**EXERCISE INSTRUCTIONS**
In the listing below, report how many lines include the string "Phát", giving only that number.

--------------------

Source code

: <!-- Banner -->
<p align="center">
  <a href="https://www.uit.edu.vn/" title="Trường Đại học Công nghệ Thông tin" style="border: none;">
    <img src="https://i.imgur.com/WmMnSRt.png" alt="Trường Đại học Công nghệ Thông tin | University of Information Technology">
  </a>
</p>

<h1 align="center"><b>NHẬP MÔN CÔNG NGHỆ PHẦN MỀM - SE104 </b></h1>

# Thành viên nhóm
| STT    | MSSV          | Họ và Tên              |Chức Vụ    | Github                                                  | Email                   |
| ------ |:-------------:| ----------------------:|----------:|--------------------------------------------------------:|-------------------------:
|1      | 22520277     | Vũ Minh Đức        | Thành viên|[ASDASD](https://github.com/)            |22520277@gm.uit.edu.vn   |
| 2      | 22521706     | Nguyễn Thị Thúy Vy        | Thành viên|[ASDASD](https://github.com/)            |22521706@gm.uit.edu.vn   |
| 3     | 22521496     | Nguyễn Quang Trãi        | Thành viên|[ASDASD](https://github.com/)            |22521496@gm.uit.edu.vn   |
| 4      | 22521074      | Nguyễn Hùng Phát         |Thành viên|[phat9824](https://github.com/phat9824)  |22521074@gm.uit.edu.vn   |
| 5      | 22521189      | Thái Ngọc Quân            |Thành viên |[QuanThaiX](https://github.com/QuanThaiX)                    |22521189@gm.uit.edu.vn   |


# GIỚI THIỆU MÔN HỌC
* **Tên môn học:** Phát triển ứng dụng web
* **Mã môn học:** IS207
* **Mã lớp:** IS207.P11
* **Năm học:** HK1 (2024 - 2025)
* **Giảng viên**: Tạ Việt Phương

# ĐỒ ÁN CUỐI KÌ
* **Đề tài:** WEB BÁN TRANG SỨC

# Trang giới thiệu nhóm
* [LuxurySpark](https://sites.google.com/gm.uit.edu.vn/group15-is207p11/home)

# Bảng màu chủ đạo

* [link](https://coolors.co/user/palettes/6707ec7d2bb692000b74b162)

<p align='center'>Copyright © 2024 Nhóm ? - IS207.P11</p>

--------------------

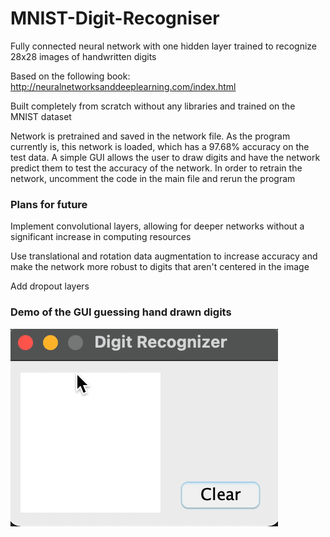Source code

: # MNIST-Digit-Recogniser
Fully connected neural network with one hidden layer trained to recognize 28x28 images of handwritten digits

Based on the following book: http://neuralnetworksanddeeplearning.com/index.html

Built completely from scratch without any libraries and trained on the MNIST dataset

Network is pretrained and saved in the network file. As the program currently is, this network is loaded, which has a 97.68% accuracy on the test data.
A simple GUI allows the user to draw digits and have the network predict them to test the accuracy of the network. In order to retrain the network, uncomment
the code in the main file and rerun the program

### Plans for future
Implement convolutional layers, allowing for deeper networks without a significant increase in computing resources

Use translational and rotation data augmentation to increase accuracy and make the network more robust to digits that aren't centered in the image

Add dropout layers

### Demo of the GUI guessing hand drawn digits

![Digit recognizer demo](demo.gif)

--------------------

**SOLUTION**
2